When you mutate data, you change it. If data is immutable, you can't change it.
Immutability is native to some programming languages. But why is changing data bad, and how does one write software with data that never changes?
When you mutate data, you change it. If data is immutable, you can't change it.
Immutability is native to some programming languages. But why is changing data bad, and how does one write software with data that never changes?
When you first learned how to program, one of the earliest concepts that you were taught was the variable. A variable is something that's used to store a value, so of course it's important! When you create a variable and assign its initial value, it feels like you're creating new data. This is because you are creating new data.

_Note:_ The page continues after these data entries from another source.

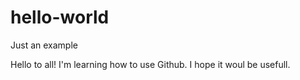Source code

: # hello-world
Just an example

Hello to all!
I'm learning how to use Github.
I hope it woul be usefull.

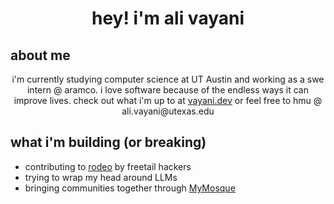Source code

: <h1 align="center">hey! i'm ali vayani</h1>

## about me
<div align="center">
  i'm currently studying computer science at UT Austin and working as a swe intern @ aramco. i love software because of the endless ways it can improve lives. check out what i'm up to at <a href="https://vayani.dev">vayani.dev</a> or feel free to hmu @ ali.vayani@utexas.edu
</div> 

## what i'm building (or breaking)

- contributing to [rodeo](https://gitlab.com/freetail-hackers/rodeo) by freetail hackers
- trying to wrap my head around LLMs
- bringing communities together through [MyMosque](https://github.com/ali-vayani/MyMosque)
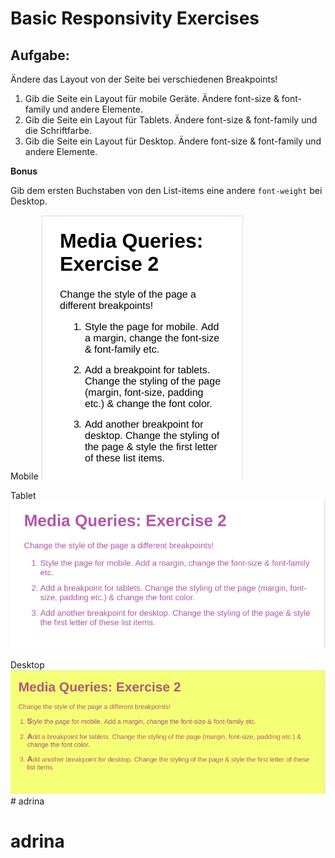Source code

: # Basic Responsivity Exercises

## Aufgabe:

Ändere das Layout von der Seite bei verschiedenen Breakpoints!

1. Gib die Seite ein Layout für mobile Geräte.  Ändere font-size & font-family und andere Elemente.
2. Gib die Seite ein Layout für Tablets.  Ändere font-size & font-family und die Schriftfarbe.
1. Gib die Seite ein Layout für Desktop.  Ändere font-size & font-family und andere Elemente.


**Bonus**

  Gib dem ersten Buchstaben von den List-items eine andere  `font-weight` bei Desktop.

Mobile 
![alt-text](/reference-images/reference-image-mobile.png "Reference Mobile")

Tablet 
![alt-text](/reference-images/reference-image-tablet.png "Reference Tablet")

Desktop 
![alt-text](/reference-images/reference-image-desktop.png "Reference Desktop")# adrina
# adrina
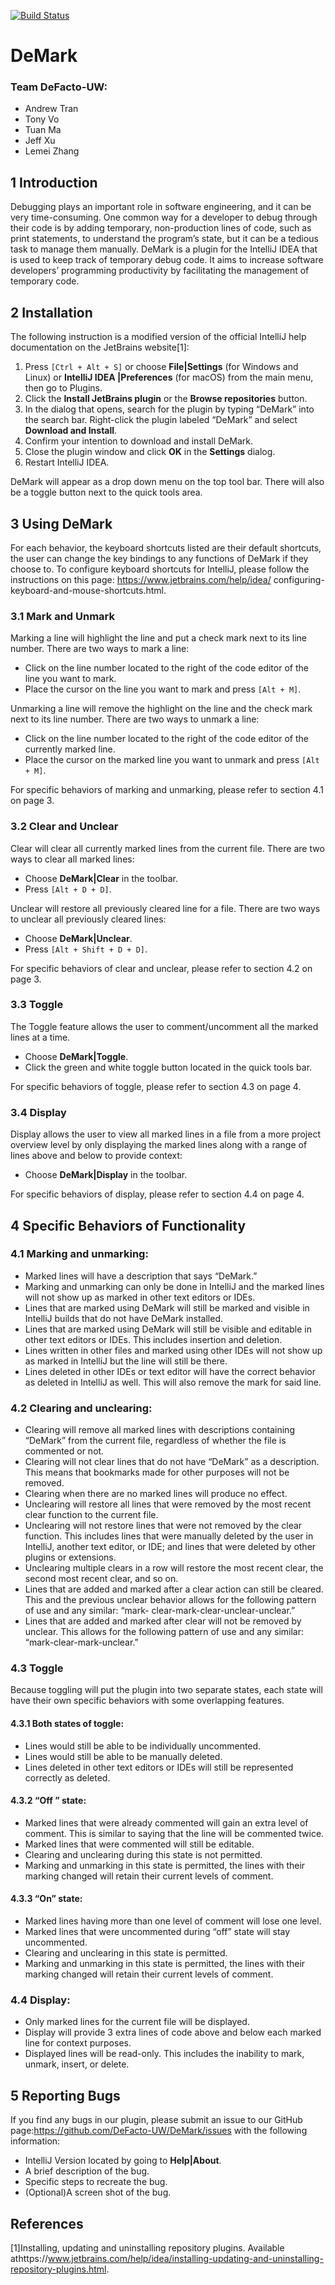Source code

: [![Build Status](https://travis-ci.org/DeFacto-UW/DeMark.svg?branch=master)](https://travis-ci.org/DeFacto-UW/DeMark)

# DeMark

### Team DeFacto-UW:
- Andrew Tran 
- Tony Vo 
- Tuan Ma
- Jeff Xu
- Lemei Zhang

## 1 Introduction

Debugging plays an important role in software engineering, and it can be very time-consuming. One
common way for a developer to debug through their code is by adding temporary, non-production
lines of code, such as print statements, to understand the program’s state, but it can be a tedious
task to manage them manually.
DeMark is a plugin for the IntelliJ IDEA that is used to keep track of temporary debug code.
It aims to increase software developers’ programming productivity by facilitating the management
of temporary code.

## 2 Installation

The following instruction is a modified version of the official IntelliJ help documentation on the
JetBrains website[1]:

1. Press `[Ctrl + Alt + S]` or choose **File|Settings** (for Windows and Linux) or **IntelliJ IDEA
    |Preferences** (for macOS) from the main menu, then go to Plugins.
2. Click the **Install JetBrains plugin** or the **Browse repositories** button.
3. In the dialog that opens, search for the plugin by typing “DeMark” into the search bar.
    Right-click the plugin labeled “DeMark” and select **Download and Install**.
4. Confirm your intention to download and install DeMark.
5. Close the plugin window and click **OK** in the **Settings** dialog.
6. Restart IntelliJ IDEA.

DeMark will appear as a drop down menu on the top tool bar. There will also be a toggle button
next to the quick tools area.


## 3 Using DeMark

For each behavior, the keyboard shortcuts listed are their default shortcuts, the user can change
the key bindings to any functions of DeMark if they choose to. To configure keyboard shortcuts
for IntelliJ, please follow the instructions on this page: https://www.jetbrains.com/help/idea/
configuring-keyboard-and-mouse-shortcuts.html.

### 3.1 Mark and Unmark

Marking a line will highlight the line and put a check mark next to its line number. There are two
ways to mark a line:

- Click on the line number located to the right of the code editor of the line you want to mark.
- Place the cursor on the line you want to mark and press `[Alt + M]`.

Unmarking a line will remove the highlight on the line and the check mark next to its line number.
There are two ways to unmark a line:

- Click on the line number located to the right of the code editor of the currently marked line.
- Place the cursor on the marked line you want to unmark and press `[Alt + M]`.
    
For specific behaviors of marking and unmarking, please refer to section 4.1 on page 3.

### 3.2 Clear and Unclear

Clear will clear all currently marked lines from the current file. There are two ways to clear all
marked lines:

- Choose **DeMark|Clear** in the toolbar.
- Press `[Alt + D + D]`.

Unclear will restore all previously cleared line for a file. There are two ways to unclear all previously
cleared lines:

- Choose **DeMark|Unclear**.
- Press `[Alt + Shift + D + D]`.

For specific behaviors of clear and unclear, please refer to section 4.2 on page 3.

### 3.3 Toggle

The Toggle feature allows the user to comment/uncomment all the marked lines at a time.

- Choose **DeMark|Toggle**.
- Click the green and white toggle button located in the quick tools bar.
    
For specific behaviors of toggle, please refer to section 4.3 on page 4.


### 3.4 Display

Display allows the user to view all marked lines in a file from a more project overview level by only
displaying the marked lines along with a range of lines above and below to provide context:

- Choose **DeMark|Display** in the toolbar.
    
For specific behaviors of display, please refer to section 4.4 on page 4.

## 4 Specific Behaviors of Functionality

### 4.1 Marking and unmarking:

- Marked lines will have a description that says “DeMark.”
- Marking and unmarking can only be done in IntelliJ and the marked lines will not show up
    as marked in other text editors or IDEs.
- Lines that are marked using DeMark will still be marked and visible in IntelliJ builds that
    do not have DeMark installed.
- Lines that are marked using DeMark will still be visible and editable in other text editors or
    IDEs. This includes insertion and deletion.
- Lines written in other files and marked using other IDEs will not show up as marked in IntelliJ
    but the line will still be there.
- Lines deleted in other IDEs or text editor will have the correct behavior as deleted in IntelliJ
    as well. This will also remove the mark for said line.

### 4.2 Clearing and unclearing:

- Clearing will remove all marked lines with descriptions containing “DeMark” from the current
    file, regardless of whether the file is commented or not.
- Clearing will not clear lines that do not have “DeMark” as a description. This means that
    bookmarks made for other purposes will not be removed.
- Clearing when there are no marked lines will produce no effect.
- Unclearing will restore all lines that were removed by the most recent clear function to the
    current file.
- Unclearing will not restore lines that were not removed by the clear function. This includes
    lines that were manually deleted by the user in IntelliJ, another text editor, or IDE; and lines
    that were deleted by other plugins or extensions.
- Unclearing multiple clears in a row will restore the most recent clear, the second most recent
    clear, and so on.
- Lines that are added and marked after a clear action can still be cleared. This and the
    previous unclear behavior allows for the following pattern of use and any similar: “mark-
    clear-mark-clear-unclear-unclear.”
- Lines that are added and marked after clear will not be removed by unclear. This allows for
    the following pattern of use and any similar: “mark-clear-mark-unclear.”


### 4.3 Toggle

Because toggling will put the plugin into two separate states, each state will have their own specific
behaviors with some overlapping features.

#### 4.3.1 Both states of toggle:

- Lines would still be able to be individually uncommented.
- Lines would still be able to be manually deleted.
- Lines deleted in other text editors or IDEs will still be represented correctly as deleted.

#### 4.3.2 “Off ” state:

- Marked lines that were already commented will gain an extra level of comment. This is similar
    to saying that the line will be commented twice.
- Marked lines that were commented will still be editable.
- Clearing and unclearing during this state is not permitted.
- Marking and unmarking in this state is permitted, the lines with their marking changed will
    retain their current levels of comment.

#### 4.3.3 “On” state:

- Marked lines having more than one level of comment will lose one level.
- Marked lines that were uncommented during “off” state will stay uncommented.
- Clearing and unclearing in this state is permitted.
- Marking and unmarking in this state is permitted, the lines with their marking changed will
    retain their current levels of comment.

### 4.4 Display:

- Only marked lines for the current file will be displayed.
- Display will provide 3 extra lines of code above and below each marked line for context
    purposes.
- Displayed lines will be read-only. This includes the inability to mark, unmark, insert, or
    delete.

## 5 Reporting Bugs

If you find any bugs in our plugin, please submit an issue to our GitHub page:https://github.com/DeFacto-UW/DeMark/issues with the following information:

- IntelliJ Version located by going to **Help|About**.
- A brief description of the bug.
- Specific steps to recreate the bug.
- (Optional)A screen shot of the bug.


## References

[1]Installing, updating and uninstalling repository plugins. Available athttps://www.jetbrains.com/help/idea/installing-updating-and-uninstalling-repository-plugins.html.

Then, later on in your code, you assign a new value to your variable. It's a variable, so naturally it varies. This might also seem like you're creating new data, which you are; if you assign the value 5 to your variable, then that's a new value that didn't exist before. Here's the catch: you're also destroying data. What if your variable had a value of 2 before you assigned it 5?
This might not seem like a big deal. Isn't a variable supposed to store whatever value you assign to it? Yes, variables work perfectly fine that way. They do exactly what we ask them to do. So, the problem isn't strictly that variables can change their values. Rather, it's a human limitation—we can't reason our way through the huge number of variable changes that happen in our code. This leads to some scary bugs.
Imagine that you're trying to bake a loaf of bread. Nothing fancy, just a plain loaf. You don't even need to look at the recipe—it's just a handful of ingredients, and you've memorized the steps. Now suppose that one or two of your ingredients have been changed without your knowledge. You still follow the steps, and the end result still looks like bread, but then your family eats it. One family member says something tastes off, another doesn't seem to notice anything, while yet another heads straight for the washroom.
These are just some of many possible scenarios that could have played out, and the problems all stemmed from the ingredients used. In other words, because the ingredients were allowed to change, they did change. Consider the game Telephone. In this game, there is a line of people and a message is whispered to the first person in the line. The same message is whispered (allegedly) to the next person, and so on, until the message reaches the last person who then says the message out loud. The ending message is almost never the same as the starting message. Once again, the message changes because it's allowed to change.
When writing software, you're no different from the person making bread using incorrect ingredients or the Telephone game player relaying an incorrect message. The end result is a scary type of bug. If you mess up your bread, can you pinpoint exactly what went wrong? Can you identify the Telephone game players who broke the message? Your variables change because they can. You've written code to make the variables change, and sometimes everything works exactly as you want it to. But when something goes wrong, it's very difficult to figure out what went wrong.
If data isn't supposed to change, just how are we supposed to get anything done? How do we move the state of an application along from one state to the next if our data is immutable? The answer is that every operation that you perform on immutable data creates new immutable data. These are called persistent changes, because the original data is persisted. The new data that's created as a result of running the operation contains the changes. When we call an operation on this new data, it returns new data, and so on.
What are we supposed to do with the old data when we make a persistent change that results in new data? The answer is – it depends. Sometimes, you'll just replace the old data with the new data. Yes, the variable is changed, but it's replaced with an entirely new reference. This means that something that is still referencing the old data is never affected by your persistent changes.